5 Things You Need To Know About Boundaries

Updated: Feb 11, 2023


Growing up we learned to respect the boundaries set by our parents and other adults in our life, and indeed, as a parent you hear a lot about how children need boundaries in order to feel secure.


I wonder though, why were most of us never taught how to set and respect our OWN boundaries as kids? If you think about it, all humans are intrinsically aware of their boundaries from birth. Take a baby for instance - as soon as it is emotionally or physically uncomfortable, it cries out. As we grow into childhood and beyond, somehow that ‘boundary language’ gets forgotten and no one reminds us that it is there or how important it is to practice it and speak it.

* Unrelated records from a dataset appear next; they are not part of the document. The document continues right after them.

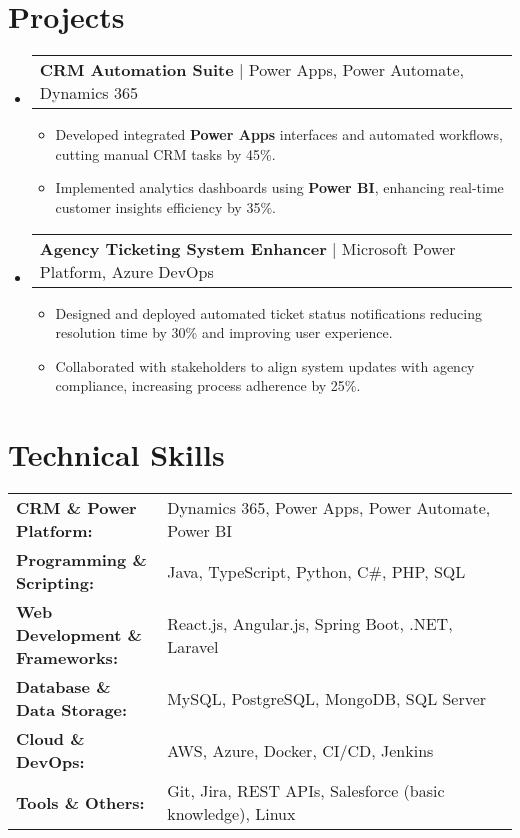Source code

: \documentclass[letterpaper,11pt]{article}
\makeatletter
\newcommand{\resumeItem}[1]{
  \item\footnotesize{
    {#1 \vspace{-2pt}}
  }
}
\newcommand{\resumeProjectHeading}[2]{
    \item
    \begin{tabular*}{1.001\textwidth}{l@{\extracolsep{\fill}}r}
      \small#1 & \textbf{\small #2}\\
    \end{tabular*}\vspace{-7pt}
}
\newcommand{\resumeSubHeadingListStart}{\begin{itemize}[leftmargin=0pt, label={}]}
\newcommand{\resumeSubHeadingListEnd}{\end{itemize}}
\newcommand{\resumeItemListStart}{\begin{itemize}[leftmargin=*]}
\newcommand{\resumeItemListEnd}{\end{itemize}\vspace{-5pt}}
\makeatother
\begin{document}
\section{Projects}
    \vspace{-5pt}
    \resumeSubHeadingListStart
      \resumeProjectHeading
          {\textbf{CRM Automation Suite} | Power Apps, Power Automate, Dynamics 365}
          {}
          \resumeItemListStart
              \resumeItem{Developed integrated \textbf{Power Apps} interfaces and automated workflows, cutting manual CRM tasks by 45\%.}
              \resumeItem{Implemented analytics dashboards using \textbf{Power BI}, enhancing real-time customer insights efficiency by 35\%.}
          \resumeItemListEnd
          \vspace{-16pt}
      \resumeProjectHeading
          {\textbf{Agency Ticketing System Enhancer} | Microsoft Power Platform, Azure DevOps}
          {}
          \resumeItemListStart
              \resumeItem{Designed and deployed automated ticket status notifications reducing resolution time by 30\% and improving user experience.}
              \resumeItem{Collaborated with stakeholders to align system updates with agency compliance, increasing process adherence by 25\%.}
          \resumeItemListEnd
          \vspace{-16pt}
    \resumeSubHeadingListEnd
\vspace{-10pt}
\section{Technical Skills}
        \vspace{-14pt}
        \begin{table}[h]
            \footnotesize
            \begin{tabular}{p{0.3\linewidth} p{0.7\linewidth}}
                \textbf{CRM \& Power Platform:} & Dynamics 365, Power Apps, Power Automate, Power BI \\
                \textbf{Programming \& Scripting:} & Java, TypeScript, Python, C\#, PHP, SQL \\
                \textbf{Web Development \& Frameworks:} & React.js, Angular.js, Spring Boot, .NET, Laravel \\
                \textbf{Database \& Data Storage:} & MySQL, PostgreSQL, MongoDB, SQL Server \\
                \textbf{Cloud \& DevOps:} & AWS, Azure, Docker, CI/CD, Jenkins \\
                \textbf{Tools \& Others:} & Git, Jira, REST APIs, Salesforce (basic knowledge), Linux \\
            \end{tabular}
        \end{table}
\end{document}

The result is that we grow into adulthood confused about what our boundaries actually are and how to enforce them in a healthy way without feeling guilty. To add to the confusion, we are always reminded (and I am sure most of us strive) to lead with kindness, and the struggle intensifies.


So here are the 5 Things You Should Know About Boundaries vs. Kindness:


1. Boundaries are vital to personal integrity & wellbeing.


Integrity is a “state of being whole and undivided”. Without boundaries, our sense of wholeness is threatened, and the outline of our identity becomes blurry. This leads to confusion and second-guessing; our gut might raise the alert with red flags, alarm bells, and even full-blown sirens, but unless we are aware of our integrity, we have no clue about how to defend it and battles ensues. And here starts that vicious cycle of self-doubt; its cracks allowing anxiety, insecurity, and even depression to creep in. It is exhausting.


2. “Lead with kindness” is misleading.

There have been so many occasions in my life that I have found myself in a sticky situation, yet found it very hard to extract myself from it. Thinking about it in hindsight isn’t pleasant, but at least now I can see and understand it clearly: in my attempt to be kind towards others, and oblivious to my own boundaries, I completely neglected to be kind towards myself. Such compromised quiddity can be wholly damaging to one self, but also to relationships with others.


Boundaries are critical in our ability to forge healthy relationships, whether personal or professional, and their presence facilitates in identifying problematic situations but also in resolving them in a way doesn’t blur our identity’s outline.


Lead with kindness, yes, but with a caveat: towards yourself first.


3. Honouring your boundaries doesn’t make you impertinent


Some people feel that having boundaries and upholding them may feel offensive to those around you. In reality though, the boundaries we set for ourselves have nothing to do with anyone else, and everything to do with us. They are an extension, a representation even, of how we view ourselves and how committed we are to our truth and identity. Only from a healthy such baseline can we go on to form and hold healthy relationships with others.


Which brings me to:

4. Boundaries are actually an extension of kindness


Not only are boundaries not the opposite of kindness, they are actually an extension of it. If you think about it, how can you truly and consistently be kind to other people if you cannot show that same kindness to the one person that matters the most to your identity and existence? On the contrary, by respecting your own boundaries you allow other people to experience the best, most authentic version of yourself and that’s where kindness begins.


And finally,


5. It takes practice


Identifying your boundaries and honouring them takes practice, especially if it this doesn’t come naturally to you and you need to break life-long habits. Same goes for practicing kindness towards yourself.


It may take some soul-searching to identify what feels right for you, but once you do, take some time to remind yourself daily. Notice how it feels and the change it brings in how you see yourself and others. Saying “no” might not always come easy, but we have to remember it is a full sentence, and we need to practice using it diligently if we are to reach our full potential and live life fully as our most authentic self.